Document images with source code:

=-=-=

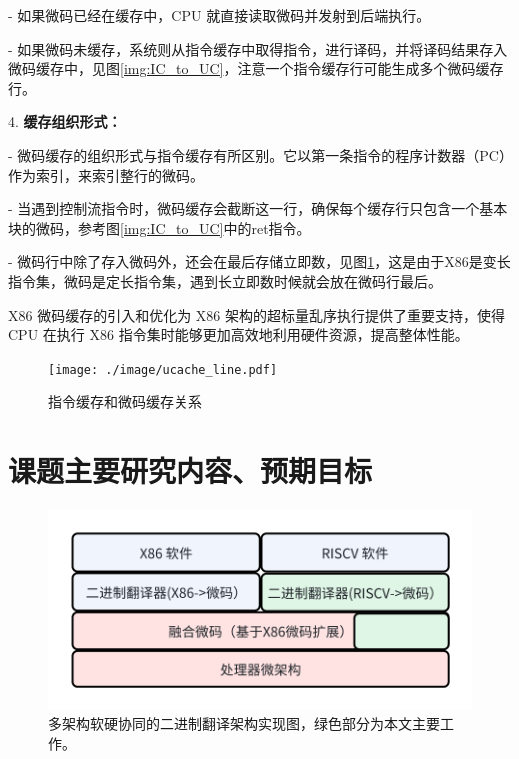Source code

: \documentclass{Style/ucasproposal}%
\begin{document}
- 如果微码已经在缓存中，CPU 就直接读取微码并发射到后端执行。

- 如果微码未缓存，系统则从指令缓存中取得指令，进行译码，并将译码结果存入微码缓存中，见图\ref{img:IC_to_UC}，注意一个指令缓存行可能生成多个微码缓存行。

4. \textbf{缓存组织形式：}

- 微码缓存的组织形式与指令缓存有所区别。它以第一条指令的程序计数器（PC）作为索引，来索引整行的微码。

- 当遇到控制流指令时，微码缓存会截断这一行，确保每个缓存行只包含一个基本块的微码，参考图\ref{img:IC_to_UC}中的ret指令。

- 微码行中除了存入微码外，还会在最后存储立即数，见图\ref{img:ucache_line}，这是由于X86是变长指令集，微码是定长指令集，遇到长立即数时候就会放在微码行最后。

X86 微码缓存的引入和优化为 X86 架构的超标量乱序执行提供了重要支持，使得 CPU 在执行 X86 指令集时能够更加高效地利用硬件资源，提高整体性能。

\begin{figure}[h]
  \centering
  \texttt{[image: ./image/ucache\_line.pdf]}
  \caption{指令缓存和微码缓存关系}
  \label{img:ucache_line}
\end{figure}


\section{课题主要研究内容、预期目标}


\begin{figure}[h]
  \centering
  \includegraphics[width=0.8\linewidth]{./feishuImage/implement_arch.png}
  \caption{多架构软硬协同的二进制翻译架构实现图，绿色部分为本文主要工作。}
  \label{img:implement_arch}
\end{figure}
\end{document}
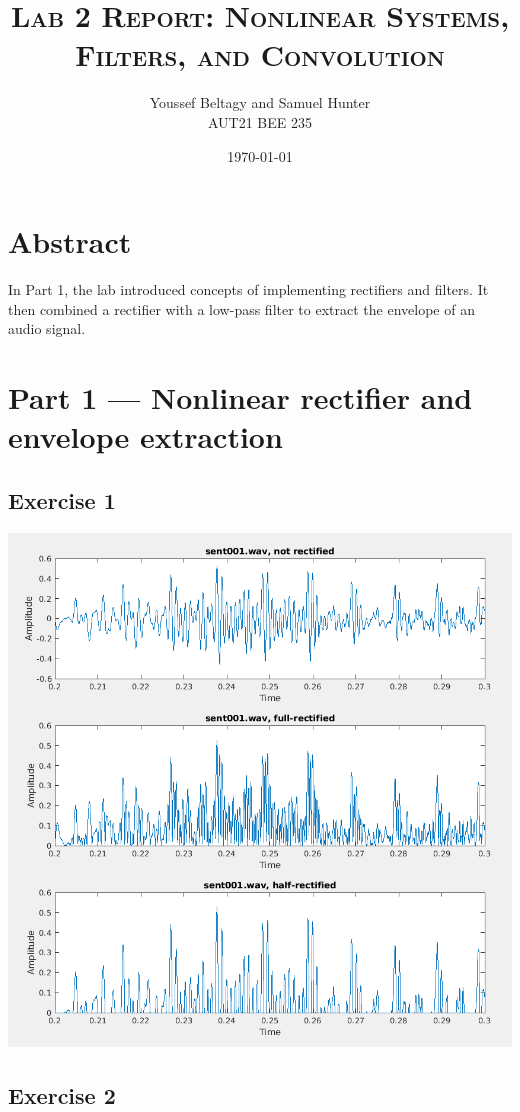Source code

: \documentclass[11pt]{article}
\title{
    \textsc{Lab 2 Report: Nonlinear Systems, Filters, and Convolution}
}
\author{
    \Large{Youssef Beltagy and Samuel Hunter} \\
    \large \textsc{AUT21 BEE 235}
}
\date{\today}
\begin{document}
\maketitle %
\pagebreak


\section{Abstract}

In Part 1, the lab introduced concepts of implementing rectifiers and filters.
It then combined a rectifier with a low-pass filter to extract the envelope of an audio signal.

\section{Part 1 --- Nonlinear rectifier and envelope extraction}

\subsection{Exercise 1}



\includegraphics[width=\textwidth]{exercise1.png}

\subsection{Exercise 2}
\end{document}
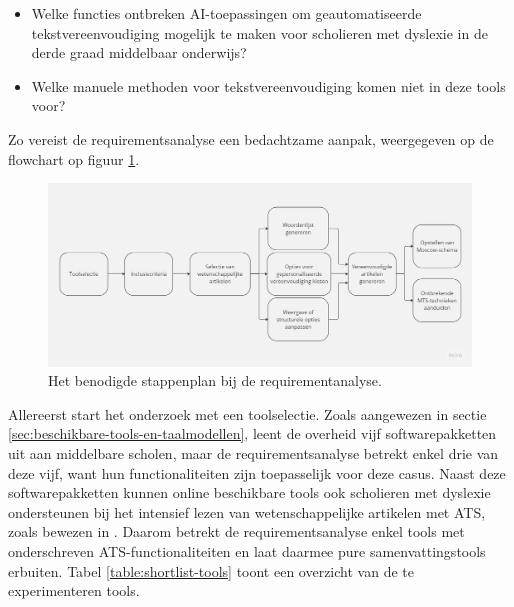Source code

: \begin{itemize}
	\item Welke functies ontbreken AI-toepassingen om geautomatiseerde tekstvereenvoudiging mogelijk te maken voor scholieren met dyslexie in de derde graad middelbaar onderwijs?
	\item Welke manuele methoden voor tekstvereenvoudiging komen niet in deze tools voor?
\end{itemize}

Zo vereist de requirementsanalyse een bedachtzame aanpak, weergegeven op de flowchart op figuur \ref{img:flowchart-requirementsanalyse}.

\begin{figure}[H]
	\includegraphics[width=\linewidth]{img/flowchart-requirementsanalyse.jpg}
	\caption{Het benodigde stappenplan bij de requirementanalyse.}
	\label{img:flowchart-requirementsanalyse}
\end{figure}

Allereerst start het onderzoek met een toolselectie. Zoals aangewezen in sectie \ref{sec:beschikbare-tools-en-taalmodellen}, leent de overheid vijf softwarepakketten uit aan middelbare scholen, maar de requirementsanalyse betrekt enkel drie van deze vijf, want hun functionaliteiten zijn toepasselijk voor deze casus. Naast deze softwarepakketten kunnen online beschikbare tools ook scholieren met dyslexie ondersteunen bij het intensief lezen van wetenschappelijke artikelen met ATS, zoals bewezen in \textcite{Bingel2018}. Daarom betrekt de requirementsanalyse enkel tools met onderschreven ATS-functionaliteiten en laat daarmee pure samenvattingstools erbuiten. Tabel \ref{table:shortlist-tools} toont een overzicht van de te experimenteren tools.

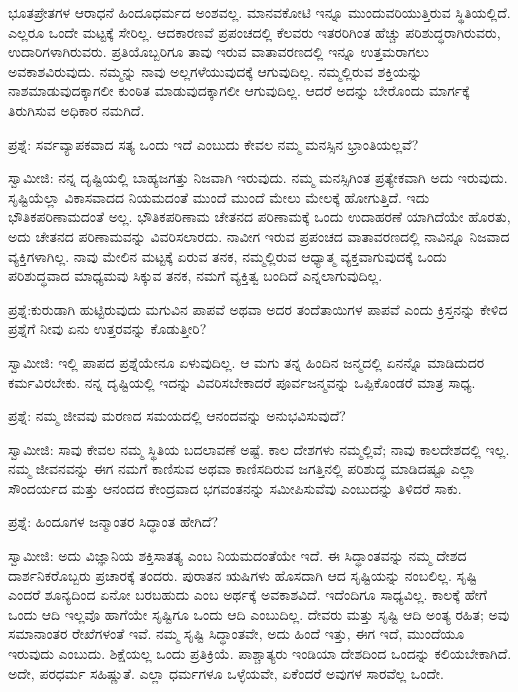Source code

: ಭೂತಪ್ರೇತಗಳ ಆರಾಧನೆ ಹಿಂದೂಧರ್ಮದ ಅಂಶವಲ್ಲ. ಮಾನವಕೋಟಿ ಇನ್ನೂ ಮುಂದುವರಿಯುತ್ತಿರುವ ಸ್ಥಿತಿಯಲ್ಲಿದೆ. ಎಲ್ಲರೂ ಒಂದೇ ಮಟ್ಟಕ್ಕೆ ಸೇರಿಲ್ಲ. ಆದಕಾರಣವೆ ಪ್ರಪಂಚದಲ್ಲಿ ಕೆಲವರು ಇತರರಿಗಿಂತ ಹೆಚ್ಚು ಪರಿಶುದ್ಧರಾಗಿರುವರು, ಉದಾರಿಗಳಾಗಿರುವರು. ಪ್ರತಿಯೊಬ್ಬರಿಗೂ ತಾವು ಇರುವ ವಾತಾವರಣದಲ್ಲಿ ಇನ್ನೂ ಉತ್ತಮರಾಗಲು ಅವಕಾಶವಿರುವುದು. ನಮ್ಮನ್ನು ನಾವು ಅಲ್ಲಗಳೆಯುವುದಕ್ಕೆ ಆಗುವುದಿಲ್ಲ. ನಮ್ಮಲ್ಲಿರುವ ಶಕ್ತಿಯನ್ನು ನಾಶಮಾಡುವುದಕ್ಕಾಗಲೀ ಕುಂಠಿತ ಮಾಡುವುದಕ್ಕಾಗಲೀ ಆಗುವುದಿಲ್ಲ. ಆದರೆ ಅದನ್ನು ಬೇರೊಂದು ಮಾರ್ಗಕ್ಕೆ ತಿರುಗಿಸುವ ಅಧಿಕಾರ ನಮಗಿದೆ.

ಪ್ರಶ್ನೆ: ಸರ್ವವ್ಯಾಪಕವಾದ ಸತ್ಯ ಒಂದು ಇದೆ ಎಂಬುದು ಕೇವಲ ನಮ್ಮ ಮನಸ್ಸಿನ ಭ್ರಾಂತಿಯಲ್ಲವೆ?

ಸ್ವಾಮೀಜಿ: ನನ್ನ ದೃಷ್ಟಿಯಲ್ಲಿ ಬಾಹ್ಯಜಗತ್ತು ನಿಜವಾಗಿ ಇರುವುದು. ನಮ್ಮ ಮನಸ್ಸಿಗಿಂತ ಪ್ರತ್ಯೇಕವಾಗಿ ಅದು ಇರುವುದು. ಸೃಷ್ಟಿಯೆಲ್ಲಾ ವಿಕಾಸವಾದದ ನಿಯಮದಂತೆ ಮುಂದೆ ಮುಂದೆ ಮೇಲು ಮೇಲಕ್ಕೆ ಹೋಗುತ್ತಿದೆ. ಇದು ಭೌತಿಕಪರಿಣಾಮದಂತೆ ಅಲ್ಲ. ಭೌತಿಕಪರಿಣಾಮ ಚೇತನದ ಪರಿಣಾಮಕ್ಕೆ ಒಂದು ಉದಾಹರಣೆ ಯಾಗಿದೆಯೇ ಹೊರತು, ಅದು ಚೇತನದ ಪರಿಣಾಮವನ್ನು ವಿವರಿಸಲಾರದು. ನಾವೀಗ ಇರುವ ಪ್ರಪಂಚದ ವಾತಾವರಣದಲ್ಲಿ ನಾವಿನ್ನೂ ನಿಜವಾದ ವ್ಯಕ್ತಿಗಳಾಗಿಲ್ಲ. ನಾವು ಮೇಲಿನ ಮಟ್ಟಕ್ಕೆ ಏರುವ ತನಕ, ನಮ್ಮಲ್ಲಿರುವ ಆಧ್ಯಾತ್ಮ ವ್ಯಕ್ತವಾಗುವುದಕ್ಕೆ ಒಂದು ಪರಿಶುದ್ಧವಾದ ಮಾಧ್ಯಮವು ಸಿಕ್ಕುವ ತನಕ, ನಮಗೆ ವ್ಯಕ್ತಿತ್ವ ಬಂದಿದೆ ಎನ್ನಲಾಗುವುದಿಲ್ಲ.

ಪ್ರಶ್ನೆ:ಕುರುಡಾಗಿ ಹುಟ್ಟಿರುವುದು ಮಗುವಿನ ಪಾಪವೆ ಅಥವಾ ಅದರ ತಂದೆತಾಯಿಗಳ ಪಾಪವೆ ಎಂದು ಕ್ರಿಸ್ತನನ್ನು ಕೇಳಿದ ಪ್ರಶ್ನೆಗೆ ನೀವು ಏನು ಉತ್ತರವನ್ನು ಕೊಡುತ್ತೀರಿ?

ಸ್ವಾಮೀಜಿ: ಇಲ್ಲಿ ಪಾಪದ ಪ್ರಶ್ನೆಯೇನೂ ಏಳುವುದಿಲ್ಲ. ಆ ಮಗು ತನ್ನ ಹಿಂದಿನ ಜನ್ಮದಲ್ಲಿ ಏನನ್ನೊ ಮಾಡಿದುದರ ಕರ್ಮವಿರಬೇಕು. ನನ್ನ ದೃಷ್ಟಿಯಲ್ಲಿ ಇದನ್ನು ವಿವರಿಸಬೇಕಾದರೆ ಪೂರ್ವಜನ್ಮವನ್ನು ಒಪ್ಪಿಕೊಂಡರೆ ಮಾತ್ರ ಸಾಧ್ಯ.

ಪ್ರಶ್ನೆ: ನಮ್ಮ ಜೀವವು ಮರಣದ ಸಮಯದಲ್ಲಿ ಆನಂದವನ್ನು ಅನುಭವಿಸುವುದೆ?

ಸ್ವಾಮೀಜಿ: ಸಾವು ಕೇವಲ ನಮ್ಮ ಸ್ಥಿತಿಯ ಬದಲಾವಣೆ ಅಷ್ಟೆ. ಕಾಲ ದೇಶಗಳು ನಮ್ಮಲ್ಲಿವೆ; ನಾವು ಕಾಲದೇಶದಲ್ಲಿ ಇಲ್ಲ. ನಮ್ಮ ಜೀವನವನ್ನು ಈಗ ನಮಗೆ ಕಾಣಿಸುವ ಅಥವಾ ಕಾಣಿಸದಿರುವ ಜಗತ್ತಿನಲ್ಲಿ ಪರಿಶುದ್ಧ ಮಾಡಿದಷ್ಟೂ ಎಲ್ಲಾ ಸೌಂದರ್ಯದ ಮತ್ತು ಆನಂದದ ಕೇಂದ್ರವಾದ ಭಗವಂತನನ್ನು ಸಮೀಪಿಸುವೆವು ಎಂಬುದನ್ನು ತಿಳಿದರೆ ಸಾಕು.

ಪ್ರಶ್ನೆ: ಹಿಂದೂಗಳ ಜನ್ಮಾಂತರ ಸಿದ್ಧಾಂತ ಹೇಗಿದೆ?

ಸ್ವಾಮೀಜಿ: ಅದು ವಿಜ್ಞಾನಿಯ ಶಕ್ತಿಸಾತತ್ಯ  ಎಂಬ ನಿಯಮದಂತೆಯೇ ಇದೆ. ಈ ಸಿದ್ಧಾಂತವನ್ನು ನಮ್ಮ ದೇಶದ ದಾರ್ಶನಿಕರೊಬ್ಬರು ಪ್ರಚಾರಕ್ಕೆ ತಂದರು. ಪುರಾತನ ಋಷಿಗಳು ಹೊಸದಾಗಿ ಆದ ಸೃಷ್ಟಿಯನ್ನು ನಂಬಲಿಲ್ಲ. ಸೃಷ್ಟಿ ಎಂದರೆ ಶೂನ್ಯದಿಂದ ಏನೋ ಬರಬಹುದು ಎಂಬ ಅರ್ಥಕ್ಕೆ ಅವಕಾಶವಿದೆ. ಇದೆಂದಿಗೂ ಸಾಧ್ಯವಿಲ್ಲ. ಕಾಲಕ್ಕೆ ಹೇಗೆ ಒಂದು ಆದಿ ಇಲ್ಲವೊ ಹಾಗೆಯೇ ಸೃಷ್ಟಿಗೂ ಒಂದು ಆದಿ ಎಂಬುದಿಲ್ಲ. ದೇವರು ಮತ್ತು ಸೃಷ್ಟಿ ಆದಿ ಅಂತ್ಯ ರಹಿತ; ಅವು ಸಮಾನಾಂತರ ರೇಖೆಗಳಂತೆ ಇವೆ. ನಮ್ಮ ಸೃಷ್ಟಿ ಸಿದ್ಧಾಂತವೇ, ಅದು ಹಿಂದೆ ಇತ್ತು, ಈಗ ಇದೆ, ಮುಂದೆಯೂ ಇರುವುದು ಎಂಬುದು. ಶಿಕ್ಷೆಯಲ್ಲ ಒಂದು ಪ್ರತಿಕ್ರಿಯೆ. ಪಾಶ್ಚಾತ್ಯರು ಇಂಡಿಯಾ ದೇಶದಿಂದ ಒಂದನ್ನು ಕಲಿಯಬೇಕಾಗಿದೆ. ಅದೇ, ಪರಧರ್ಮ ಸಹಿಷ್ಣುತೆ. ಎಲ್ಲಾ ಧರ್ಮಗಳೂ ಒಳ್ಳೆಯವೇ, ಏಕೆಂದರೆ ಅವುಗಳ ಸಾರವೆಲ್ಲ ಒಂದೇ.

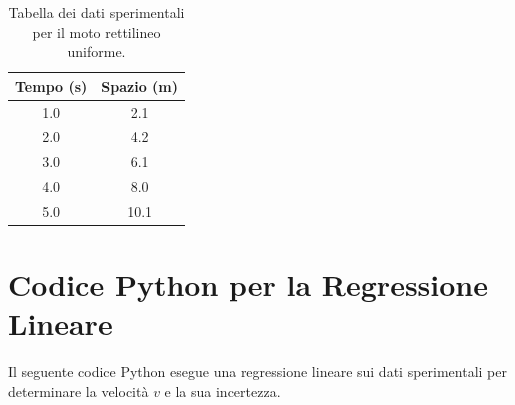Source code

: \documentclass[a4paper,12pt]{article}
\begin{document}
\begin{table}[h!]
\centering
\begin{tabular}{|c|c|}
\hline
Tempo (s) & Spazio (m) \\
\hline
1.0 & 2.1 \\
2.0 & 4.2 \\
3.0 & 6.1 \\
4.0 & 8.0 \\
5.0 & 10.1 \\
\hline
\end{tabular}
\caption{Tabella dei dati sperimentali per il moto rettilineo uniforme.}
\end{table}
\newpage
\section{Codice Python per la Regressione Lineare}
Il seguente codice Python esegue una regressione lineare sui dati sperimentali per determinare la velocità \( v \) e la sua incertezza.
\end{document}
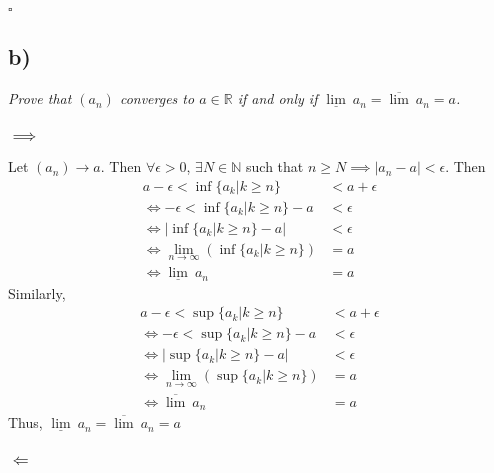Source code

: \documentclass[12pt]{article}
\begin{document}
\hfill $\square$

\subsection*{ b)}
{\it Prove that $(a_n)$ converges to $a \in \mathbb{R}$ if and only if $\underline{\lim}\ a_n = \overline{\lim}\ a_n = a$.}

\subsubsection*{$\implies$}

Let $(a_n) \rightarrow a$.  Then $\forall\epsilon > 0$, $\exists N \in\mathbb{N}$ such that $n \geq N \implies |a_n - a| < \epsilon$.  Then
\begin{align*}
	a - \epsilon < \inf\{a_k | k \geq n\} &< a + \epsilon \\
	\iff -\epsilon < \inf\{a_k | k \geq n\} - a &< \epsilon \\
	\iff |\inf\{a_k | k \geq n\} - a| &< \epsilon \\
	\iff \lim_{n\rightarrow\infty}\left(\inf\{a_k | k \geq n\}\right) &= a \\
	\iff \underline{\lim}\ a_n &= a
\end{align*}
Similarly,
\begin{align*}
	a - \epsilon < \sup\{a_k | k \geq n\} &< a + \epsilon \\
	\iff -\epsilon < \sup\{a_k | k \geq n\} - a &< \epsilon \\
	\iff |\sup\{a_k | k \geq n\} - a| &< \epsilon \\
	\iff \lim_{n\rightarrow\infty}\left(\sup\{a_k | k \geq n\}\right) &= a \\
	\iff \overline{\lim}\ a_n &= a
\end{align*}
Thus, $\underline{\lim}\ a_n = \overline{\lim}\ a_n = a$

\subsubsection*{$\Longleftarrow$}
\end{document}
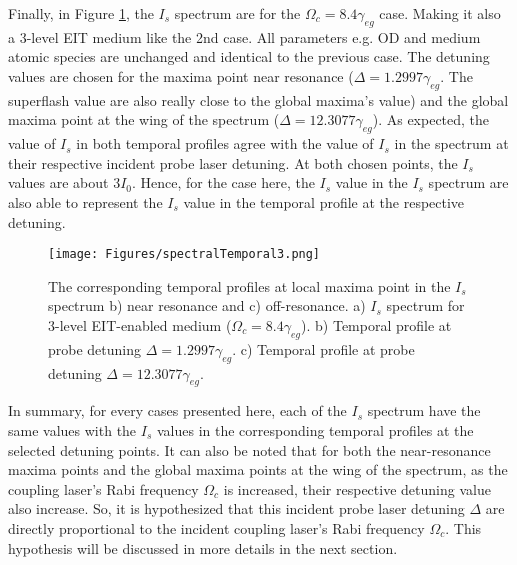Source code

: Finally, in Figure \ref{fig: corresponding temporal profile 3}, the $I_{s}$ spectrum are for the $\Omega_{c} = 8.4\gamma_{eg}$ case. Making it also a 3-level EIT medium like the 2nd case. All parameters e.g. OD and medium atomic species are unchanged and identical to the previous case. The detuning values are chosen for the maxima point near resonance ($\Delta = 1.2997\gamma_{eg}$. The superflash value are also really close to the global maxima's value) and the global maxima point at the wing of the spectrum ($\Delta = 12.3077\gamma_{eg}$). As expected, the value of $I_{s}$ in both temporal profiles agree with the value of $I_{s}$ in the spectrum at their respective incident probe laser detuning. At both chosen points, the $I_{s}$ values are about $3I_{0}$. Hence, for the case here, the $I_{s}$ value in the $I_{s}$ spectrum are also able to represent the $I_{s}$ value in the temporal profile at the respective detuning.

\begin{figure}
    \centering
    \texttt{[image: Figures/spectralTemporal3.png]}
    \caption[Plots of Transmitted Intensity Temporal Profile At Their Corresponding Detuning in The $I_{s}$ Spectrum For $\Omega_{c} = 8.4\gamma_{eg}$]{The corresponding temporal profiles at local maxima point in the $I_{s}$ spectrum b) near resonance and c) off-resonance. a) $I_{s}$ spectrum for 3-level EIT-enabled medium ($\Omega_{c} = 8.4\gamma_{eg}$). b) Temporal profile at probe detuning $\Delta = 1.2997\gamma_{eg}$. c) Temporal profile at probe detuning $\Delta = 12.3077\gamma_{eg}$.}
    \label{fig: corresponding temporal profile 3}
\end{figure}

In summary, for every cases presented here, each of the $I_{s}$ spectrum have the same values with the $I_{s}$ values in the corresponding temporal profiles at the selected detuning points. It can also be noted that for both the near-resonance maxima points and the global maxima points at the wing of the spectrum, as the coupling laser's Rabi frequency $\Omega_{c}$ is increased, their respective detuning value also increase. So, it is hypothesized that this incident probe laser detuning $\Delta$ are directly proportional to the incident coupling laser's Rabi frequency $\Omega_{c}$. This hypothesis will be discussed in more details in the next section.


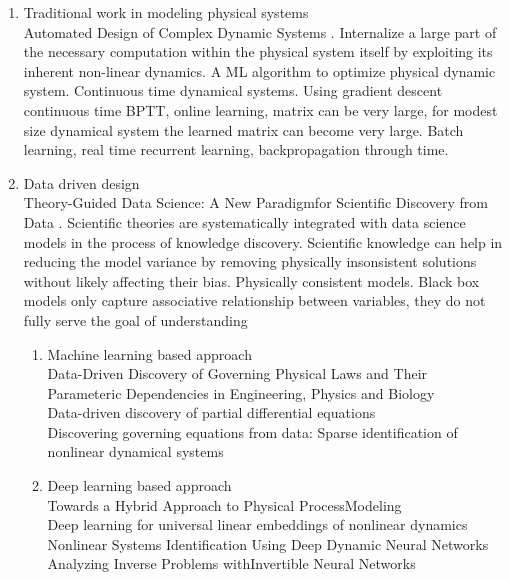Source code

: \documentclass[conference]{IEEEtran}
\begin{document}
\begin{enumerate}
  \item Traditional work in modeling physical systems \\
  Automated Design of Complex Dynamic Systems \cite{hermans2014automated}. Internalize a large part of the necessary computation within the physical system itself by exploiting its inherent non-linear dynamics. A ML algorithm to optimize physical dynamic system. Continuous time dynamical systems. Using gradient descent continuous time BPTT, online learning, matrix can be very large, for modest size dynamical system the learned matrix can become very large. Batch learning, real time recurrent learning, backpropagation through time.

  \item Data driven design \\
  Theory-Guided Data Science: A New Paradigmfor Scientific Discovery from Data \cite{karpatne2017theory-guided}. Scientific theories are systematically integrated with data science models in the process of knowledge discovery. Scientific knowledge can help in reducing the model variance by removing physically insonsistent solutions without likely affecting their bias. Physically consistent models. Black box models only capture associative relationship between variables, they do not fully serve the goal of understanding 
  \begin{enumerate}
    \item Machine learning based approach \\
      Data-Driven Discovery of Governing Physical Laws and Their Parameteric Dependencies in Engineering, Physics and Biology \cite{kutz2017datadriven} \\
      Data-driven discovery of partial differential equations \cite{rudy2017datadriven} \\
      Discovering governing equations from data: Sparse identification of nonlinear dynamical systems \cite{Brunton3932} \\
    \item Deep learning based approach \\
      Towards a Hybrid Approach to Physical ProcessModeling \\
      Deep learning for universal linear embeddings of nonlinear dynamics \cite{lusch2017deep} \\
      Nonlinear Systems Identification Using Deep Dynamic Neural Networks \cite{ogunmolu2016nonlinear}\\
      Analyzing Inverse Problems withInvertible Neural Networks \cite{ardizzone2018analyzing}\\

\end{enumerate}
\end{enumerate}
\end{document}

=-=-=

[Activity] Check every line above for the word "Welke" and copy those that have it.

[Exercise result]
	\item Welke functies ontbreken AI-toepassingen om geautomatiseerde tekstvereenvoudiging mogelijk te maken voor scholieren met dyslexie in de derde graad middelbaar onderwijs?
	\item Welke manuele methoden voor tekstvereenvoudiging komen niet in deze tools voor?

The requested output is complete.